The protection of CCAGG sequence by PspGI may be explained based on our understanding of the binding ofother restriction enzymes to their cognate sequence. PspGI could protect its cognate sequence by several related mechanisms. First, when restriction enzymes bind their cognate site they reduce the hydration of DNA and this may reduce the possibility of a hydrolytic attack. For example, both EcoRI and BamHI release substantial numbers of bound water molecules upon binding to their cognate sequences (25,26). Although the assay used to measure this effect does not distinguish between water molecules bound to DNA and those bound to the enzyme, it is reasonable to assume that at least some of the released water is from DNA. A second reason for the protective effects of PspGI may be that it restricts the access of free water to DNA. Most restriction enzymes are known to wrap themselves around DNA when bound to their cognate sites and make specific contacts to the DNA backbone and bases (27). This must reduce access of free water to DNA bases and reduce the rate of hydrolytic deamination of cytosines. Finally, binding of PspGI to its cognate sequence probably reduces the degrees of freedom within the DNA and prevents thermal motions that may tend to open the bases to the solvent.
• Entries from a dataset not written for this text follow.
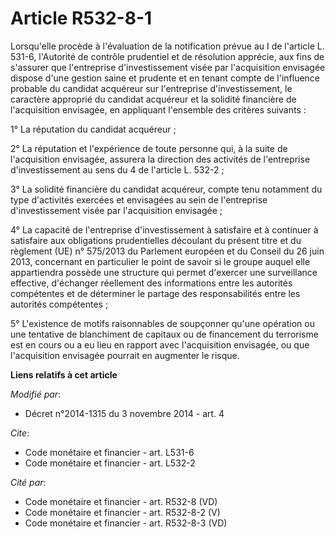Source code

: # Article R532-8-1

Lorsqu'elle procède à l'évaluation de la notification prévue au I de l'article L. 531-6, l'Autorité de contrôle prudentiel et
de résolution apprécie, aux fins de s'assurer que l'entreprise d'investissement visée par l'acquisition envisagée dispose
d'une gestion saine et prudente et en tenant compte de l'influence probable du candidat acquéreur sur l'entreprise
d'investissement, le caractère approprié du candidat acquéreur et la solidité financière de l'acquisition envisagée, en
appliquant l'ensemble des critères suivants : 

1° La réputation du candidat acquéreur ; 

2° La réputation et l'expérience de toute personne qui, à la suite de l'acquisition envisagée, assurera la direction des
activités de l'entreprise d'investissement au sens du 4 de l'article L. 532-2 ; 

3° La solidité financière du candidat acquéreur, compte tenu notamment du type d'activités exercées et envisagées au sein de
l'entreprise d'investissement visée par l'acquisition envisagée ; 

4° La capacité de l'entreprise d'investissement à satisfaire et à continuer à satisfaire aux obligations prudentielles
découlant du présent titre et du règlement (UE) n° 575/2013 du Parlement européen et du Conseil du 26 juin 2013, concernant
en particulier le point de savoir si le groupe auquel elle appartiendra possède une structure qui permet d'exercer une
surveillance effective, d'échanger réellement des informations entre les autorités compétentes et de déterminer le partage
des responsabilités entre les autorités compétentes ; 

5° L'existence de motifs raisonnables de soupçonner qu'une opération ou une tentative de blanchiment de capitaux ou de
financement du terrorisme est en cours ou a eu lieu en rapport avec l'acquisition envisagée, ou que l'acquisition envisagée
pourrait en augmenter le risque.

**Liens relatifs à cet article**

_Modifié par_:

  - Décret n°2014-1315 du 3 novembre 2014 - art. 4

_Cite_:

  - Code monétaire et financier - art. L531-6
  - Code monétaire et financier - art. L532-2

_Cité par_:

  - Code monétaire et financier - art. R532-8 (VD)
  - Code monétaire et financier - art. R532-8-2 (V)
  - Code monétaire et financier - art. R532-8-3 (VD)
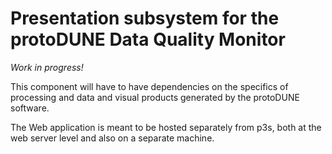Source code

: # Presentation subsystem for the protoDUNE Data Quality Monitor

*Work in progress!*

This component will have to have dependencies on the specifics of processing
and data and visual products generated by the protoDUNE software.

The Web application is meant to be hosted separately from p3s, both at the web server level and also on a separate machine.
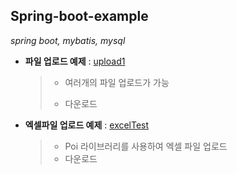 ## Spring-boot-example

*spring boot, mybatis, mysql*




+ **파일 업로드 예제** : [upload1](https://github.com/lwiiiiii/Spring-boot-example/tree/master/upload1)

  > + 여러개의 파일 업로드가 가능
  >
  > + 다운로드



+ **엑셀파일 업로드 예제** : [excelTest](https://github.com/lwiiiiii/Spring-boot-example/tree/master/excelTest)

  > + Poi 라이브러리를 사용하여 엑셀 파일 업로드
  > + 다운로드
However, the sharp increase in cytosine deamination caused by PspGI at a CCSGG site is unprecedented and is not easily explained. This is because CCSGG is not the cognate binding site for the enzyme and PspGI does not form stable complexes at this sequence (Figure 6). In addition, the CCSGG sites at codon 94 must compete with 13 CCAGG sites (to which the protein binds with much greater affinity) and 18 other CCSGG sites within the plasmid for binding. Finally, the target plasmid pUP41 is 6800 bp in size and provides a vast excess of non-specific DNA as competitor for binding to PspGI. Thus the binding at the CCSGG sites at codon 94 should be infrequent and short-lived, but somehow must cause a change in DNA structure at CCSGG sites that persists for some time and promotes cytosine deamination. In other words, PspGI cannot be causing a change such as modest local unwinding or kinking of DNA at CCSGG. Although restriction enzymes are known to cause such changes in DNA (27), these secondary structures would be quickly eliminated as soon as the enzyme leaves.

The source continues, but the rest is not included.